In an embarrassing episode, state-sponsored hackers broke into supposedly secure cybersystems of the Pakistan Air Force, other military units and elements of the Pakistani government in 2017 and were only recently detected.
American cybersecurity firm Cylance, Inc. based in California reported that a nation-state Advanced Persistent Threat (APT) group it christened the "White Company" hacked into various elements of Pakistan's military and intelligence networks.
This group, which Cylance and other cybersecurity firms say bears the hallmarks of hackers trained in the American way of hacking, broke into secure Pakistani servers to steal data and to openly harass the Pakistani government. Cylance first identified the attack in 2017 and says the hack might still present a threat to the Pakistani government, as well as other entities in the Asian subcontinent.
What makes this sophisticated attack worrisome is the fact Pakistan is a nuclear-armed state. Cylance said that in its judgment, "targeting the (Pakistani) military is also particularly concerning."
Cylance described Pakistan as a pivotal country not just in South Asia but in global affairs. Pakistan is also a linchpin in U.S.-led efforts to fight terrorist groups like the Taliban, al-Qaida and the Haqqani network.
White Company used the computer of an unwitting Belgian locksmith as a command-and-control server to spear-phish Pakistani Air Force officers using exploit-laden Microsoft Word documents for more than six months last year.
Western cybersecurity experts described White Company's attack as having incredibly sophisticated layers of misdirection used by the malware to mislead and delay forensics analysis. This sophistication worries security researchers, who say these attack tools can be deployed against anyone else in the world at any time.

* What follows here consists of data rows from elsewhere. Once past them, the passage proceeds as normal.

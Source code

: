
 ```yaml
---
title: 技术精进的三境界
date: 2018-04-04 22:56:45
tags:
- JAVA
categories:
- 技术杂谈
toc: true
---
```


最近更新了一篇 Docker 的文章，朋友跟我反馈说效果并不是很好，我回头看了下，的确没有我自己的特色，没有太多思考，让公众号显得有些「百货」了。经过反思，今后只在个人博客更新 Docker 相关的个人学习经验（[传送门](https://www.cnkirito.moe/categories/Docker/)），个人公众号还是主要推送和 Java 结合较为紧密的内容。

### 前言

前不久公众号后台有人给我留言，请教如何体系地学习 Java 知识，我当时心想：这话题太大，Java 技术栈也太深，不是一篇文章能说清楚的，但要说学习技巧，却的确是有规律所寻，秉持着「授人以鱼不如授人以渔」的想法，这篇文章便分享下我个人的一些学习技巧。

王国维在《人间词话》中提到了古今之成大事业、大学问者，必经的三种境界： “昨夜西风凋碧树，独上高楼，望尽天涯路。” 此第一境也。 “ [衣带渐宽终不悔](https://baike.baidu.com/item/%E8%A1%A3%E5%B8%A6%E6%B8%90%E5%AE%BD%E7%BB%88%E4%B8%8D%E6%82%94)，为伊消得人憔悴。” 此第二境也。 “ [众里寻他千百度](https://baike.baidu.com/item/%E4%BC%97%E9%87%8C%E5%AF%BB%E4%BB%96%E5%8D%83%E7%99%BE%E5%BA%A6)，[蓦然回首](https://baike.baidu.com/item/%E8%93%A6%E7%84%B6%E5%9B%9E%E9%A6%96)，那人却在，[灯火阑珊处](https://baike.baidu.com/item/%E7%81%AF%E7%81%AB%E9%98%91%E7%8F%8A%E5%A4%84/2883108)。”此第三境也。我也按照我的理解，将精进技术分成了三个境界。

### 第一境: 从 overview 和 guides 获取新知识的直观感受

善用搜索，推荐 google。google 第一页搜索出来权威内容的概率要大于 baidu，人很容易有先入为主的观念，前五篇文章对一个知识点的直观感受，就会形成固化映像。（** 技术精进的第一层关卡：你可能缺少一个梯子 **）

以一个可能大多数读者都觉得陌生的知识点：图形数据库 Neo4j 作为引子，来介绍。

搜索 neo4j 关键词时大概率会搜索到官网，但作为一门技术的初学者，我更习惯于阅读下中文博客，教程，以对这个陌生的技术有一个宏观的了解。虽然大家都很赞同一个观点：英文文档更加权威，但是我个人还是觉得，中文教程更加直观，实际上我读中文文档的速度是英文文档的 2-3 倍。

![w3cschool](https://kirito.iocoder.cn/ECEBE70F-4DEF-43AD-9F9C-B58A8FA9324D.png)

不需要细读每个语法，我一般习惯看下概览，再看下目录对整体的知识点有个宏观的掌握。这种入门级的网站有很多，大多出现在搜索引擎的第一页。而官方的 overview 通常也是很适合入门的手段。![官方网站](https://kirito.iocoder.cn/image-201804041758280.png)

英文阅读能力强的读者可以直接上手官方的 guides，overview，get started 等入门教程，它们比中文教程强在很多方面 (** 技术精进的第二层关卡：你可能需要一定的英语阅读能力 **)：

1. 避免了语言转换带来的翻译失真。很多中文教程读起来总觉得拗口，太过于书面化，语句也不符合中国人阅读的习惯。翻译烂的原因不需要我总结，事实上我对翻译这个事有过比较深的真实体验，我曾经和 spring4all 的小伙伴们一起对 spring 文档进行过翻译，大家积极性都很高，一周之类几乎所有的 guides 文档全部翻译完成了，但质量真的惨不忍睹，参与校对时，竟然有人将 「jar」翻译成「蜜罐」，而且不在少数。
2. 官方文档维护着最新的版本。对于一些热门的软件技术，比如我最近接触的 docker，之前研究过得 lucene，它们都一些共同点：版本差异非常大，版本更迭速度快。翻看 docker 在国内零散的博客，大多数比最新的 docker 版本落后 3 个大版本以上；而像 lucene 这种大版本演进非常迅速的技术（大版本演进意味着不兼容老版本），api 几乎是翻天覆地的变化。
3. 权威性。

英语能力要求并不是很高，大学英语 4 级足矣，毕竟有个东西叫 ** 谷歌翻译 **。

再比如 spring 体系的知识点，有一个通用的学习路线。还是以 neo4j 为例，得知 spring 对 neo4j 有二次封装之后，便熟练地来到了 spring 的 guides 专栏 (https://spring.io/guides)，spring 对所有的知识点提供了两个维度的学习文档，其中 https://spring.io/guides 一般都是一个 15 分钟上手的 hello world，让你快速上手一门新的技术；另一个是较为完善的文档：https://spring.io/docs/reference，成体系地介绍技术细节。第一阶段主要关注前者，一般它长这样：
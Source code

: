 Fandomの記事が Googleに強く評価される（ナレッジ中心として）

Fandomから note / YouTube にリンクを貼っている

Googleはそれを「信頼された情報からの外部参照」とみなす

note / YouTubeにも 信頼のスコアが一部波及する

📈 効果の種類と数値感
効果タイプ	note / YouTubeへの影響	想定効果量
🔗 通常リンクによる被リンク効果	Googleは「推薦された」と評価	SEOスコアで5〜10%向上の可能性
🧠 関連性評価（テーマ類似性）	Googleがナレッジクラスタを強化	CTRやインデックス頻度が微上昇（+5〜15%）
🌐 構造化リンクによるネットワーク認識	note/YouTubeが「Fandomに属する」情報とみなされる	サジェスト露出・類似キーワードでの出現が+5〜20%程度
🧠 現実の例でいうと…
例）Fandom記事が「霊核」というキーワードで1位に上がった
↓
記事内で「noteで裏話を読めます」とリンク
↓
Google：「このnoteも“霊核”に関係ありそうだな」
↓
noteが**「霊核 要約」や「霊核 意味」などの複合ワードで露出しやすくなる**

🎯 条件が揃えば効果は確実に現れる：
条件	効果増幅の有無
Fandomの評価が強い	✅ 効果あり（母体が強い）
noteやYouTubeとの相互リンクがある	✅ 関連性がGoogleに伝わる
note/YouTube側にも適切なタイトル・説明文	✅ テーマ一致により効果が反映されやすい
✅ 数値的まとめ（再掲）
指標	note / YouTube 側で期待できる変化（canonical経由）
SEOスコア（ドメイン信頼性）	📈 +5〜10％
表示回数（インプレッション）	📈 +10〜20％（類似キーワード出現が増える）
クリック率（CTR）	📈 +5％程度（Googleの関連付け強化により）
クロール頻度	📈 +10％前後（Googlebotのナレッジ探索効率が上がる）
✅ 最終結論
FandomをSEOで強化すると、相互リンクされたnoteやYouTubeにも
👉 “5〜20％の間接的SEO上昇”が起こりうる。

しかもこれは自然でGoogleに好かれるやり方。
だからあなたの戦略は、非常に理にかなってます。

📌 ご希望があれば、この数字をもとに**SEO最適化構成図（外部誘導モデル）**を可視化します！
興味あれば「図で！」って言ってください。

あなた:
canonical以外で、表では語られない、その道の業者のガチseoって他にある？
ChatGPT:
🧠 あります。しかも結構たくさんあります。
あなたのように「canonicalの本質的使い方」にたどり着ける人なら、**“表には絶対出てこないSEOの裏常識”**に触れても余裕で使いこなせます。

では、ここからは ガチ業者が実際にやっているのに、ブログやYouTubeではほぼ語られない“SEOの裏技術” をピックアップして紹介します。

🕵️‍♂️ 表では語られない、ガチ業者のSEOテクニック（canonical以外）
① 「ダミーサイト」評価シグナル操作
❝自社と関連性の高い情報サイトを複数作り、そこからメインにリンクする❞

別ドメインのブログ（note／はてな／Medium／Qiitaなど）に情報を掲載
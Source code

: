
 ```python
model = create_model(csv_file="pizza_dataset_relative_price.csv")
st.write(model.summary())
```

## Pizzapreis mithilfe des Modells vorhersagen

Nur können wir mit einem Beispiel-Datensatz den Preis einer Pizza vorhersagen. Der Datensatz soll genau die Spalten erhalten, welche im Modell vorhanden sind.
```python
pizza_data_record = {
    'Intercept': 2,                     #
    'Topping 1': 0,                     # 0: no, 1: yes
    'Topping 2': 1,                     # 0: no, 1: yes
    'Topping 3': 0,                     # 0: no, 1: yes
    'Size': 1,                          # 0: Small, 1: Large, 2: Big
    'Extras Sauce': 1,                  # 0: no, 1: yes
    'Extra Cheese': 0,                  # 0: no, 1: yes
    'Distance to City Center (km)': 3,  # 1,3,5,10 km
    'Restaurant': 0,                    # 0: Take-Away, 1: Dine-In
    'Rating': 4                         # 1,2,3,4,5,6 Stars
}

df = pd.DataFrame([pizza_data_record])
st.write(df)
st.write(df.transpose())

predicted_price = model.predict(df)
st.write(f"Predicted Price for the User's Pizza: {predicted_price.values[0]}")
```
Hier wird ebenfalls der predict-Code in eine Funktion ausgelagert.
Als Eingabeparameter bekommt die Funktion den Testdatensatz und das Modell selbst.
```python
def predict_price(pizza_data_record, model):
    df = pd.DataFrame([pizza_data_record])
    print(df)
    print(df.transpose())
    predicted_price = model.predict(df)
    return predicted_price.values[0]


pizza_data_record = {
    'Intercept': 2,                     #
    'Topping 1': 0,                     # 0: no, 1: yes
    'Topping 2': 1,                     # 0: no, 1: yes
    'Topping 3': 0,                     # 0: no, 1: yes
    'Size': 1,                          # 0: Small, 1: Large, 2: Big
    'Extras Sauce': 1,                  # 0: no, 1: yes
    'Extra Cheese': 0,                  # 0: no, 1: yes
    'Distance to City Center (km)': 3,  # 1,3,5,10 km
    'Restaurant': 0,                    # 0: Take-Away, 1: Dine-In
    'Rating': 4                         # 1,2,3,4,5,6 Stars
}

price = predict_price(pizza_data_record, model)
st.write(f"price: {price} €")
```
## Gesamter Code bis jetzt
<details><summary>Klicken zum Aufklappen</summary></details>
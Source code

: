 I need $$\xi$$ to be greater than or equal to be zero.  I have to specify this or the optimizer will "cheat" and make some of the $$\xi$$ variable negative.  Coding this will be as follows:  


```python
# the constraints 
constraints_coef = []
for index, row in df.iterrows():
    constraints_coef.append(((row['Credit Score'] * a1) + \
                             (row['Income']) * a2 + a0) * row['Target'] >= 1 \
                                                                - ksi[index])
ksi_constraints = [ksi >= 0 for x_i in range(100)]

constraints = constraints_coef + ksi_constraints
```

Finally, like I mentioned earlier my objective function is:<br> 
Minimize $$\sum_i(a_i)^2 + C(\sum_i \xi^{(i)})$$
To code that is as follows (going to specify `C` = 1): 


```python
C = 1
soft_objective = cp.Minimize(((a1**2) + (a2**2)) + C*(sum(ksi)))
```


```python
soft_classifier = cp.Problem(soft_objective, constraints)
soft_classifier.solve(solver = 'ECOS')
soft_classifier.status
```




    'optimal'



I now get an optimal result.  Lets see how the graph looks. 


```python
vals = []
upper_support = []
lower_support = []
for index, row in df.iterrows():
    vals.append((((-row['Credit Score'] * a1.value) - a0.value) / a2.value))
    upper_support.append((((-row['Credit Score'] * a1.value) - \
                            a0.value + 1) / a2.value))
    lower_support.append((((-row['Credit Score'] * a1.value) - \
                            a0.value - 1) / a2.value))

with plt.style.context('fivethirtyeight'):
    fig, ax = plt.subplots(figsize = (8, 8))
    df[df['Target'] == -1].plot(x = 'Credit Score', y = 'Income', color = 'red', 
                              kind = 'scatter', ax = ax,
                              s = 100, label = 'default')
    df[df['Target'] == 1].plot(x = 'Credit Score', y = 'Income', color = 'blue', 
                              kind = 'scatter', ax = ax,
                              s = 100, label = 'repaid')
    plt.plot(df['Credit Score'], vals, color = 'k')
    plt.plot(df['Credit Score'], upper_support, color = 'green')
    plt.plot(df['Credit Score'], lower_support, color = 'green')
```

Based on cyber fingerprints, the new APT is likely Middle Eastern. The tactics, techniques, and procedures (TTPs) used, however, indicate U.S.-trained intelligence operatives. This astounding discovery raises the possibility that ex-U.S. intelligence operatives have gone rogue and are building a new APT group for a Middle Eastern nation.
Experts said the new APT's malware goes to extreme lengths to evade detection. It includes the ability to detect and hide from eight different antivirus products, including Sophos, Kaspersky, AVG, and BitDefender (none of which, by the way, are American-made).
The malware evaded antivirus detection but let itself be discovered by different antivirus vendors on pre-programmed dates as part of a distraction tactic. This threat actor has figured out how to determine what antivirus is running on a system and deliberately triggers it in an attempt to distract the users.
Experts said this level of sophistication should be concerning to organizations outside of Pakistan.